As vintage 2016 begins its journey, leftover issues from the 2015 drought trump all. All details looking back on 2015 are focused on the fact that rainfall was only 30 percent of what our vines typically receive. This lack of water had a profound effect on crop size, crop quality, and ranch operation revenue. The overall harvest was some 30 to 40 percent below normal. This showed up as fewer bunches, smaller bunches, and smaller individual grape size. And the impact of the drought was not unique to our vineyard, but was felt countywide.
But all is not lost. While the reduced crop may not have been great for the bottom line on the balance sheet, the flavors and aromas we see developing in our wines from this vintage are outstanding.

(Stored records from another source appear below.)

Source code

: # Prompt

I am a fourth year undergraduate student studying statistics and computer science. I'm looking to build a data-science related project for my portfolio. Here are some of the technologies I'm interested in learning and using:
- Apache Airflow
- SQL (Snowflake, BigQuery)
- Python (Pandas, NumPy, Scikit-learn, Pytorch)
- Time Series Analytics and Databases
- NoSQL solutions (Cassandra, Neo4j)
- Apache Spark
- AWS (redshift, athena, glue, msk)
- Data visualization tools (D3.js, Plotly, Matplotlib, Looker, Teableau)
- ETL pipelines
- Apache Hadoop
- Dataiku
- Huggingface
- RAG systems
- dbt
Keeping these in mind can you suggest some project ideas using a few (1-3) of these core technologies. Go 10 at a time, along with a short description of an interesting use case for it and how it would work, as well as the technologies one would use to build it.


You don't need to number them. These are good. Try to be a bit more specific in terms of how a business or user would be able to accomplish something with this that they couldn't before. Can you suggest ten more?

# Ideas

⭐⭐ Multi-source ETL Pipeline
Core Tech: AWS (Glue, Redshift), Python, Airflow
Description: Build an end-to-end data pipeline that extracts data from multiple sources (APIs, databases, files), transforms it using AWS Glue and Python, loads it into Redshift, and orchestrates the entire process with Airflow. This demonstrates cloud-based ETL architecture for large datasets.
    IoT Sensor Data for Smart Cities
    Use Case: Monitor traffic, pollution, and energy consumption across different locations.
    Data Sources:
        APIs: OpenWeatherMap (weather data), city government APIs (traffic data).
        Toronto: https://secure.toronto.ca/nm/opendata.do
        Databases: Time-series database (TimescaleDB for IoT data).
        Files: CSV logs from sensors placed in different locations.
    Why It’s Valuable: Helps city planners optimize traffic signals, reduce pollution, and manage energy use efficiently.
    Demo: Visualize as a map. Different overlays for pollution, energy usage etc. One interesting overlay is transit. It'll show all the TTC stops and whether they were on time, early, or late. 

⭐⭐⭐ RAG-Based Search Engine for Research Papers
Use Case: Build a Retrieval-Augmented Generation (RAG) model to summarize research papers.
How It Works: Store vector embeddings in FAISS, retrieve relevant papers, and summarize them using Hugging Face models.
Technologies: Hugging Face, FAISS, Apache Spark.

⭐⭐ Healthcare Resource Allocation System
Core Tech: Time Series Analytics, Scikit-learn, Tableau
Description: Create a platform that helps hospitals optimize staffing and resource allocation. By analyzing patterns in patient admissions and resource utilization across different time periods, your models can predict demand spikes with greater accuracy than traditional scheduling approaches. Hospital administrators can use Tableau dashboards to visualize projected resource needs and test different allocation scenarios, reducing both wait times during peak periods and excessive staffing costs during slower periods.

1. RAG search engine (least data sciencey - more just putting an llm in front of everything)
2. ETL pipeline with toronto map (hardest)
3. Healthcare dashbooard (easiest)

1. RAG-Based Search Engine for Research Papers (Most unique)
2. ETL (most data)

You are reading this correctly, volume smaller but quality and intensity of flavors and aromas better. We may go broke, but we’ll do so drinking some of the best wine we have ever made!
And speaking of flavors and aromas, it continues to amaze me how subtle differences in the terroire of our ranch can produce such delightful variations in the wines. For example, the 2015 Sauvignon Blanc was made from two different areas of the vineyard. One has aromas and flavors of stone fruit and citrus, while the other features notes of pineapple.
A similar story unfolds in the Zinfandel. Our final volume of 31 tons was off sharply from our in-the-field bunch count estimate of 44 tons. After complaining about the overall crop size we overlooked the spectacular beauty of the individual bunches. No sunburn, no raisining, no irregular fruit set. Just beautiful, even, balanced ripening, with fruit flavors developing that may be some of the best we have ever tasted.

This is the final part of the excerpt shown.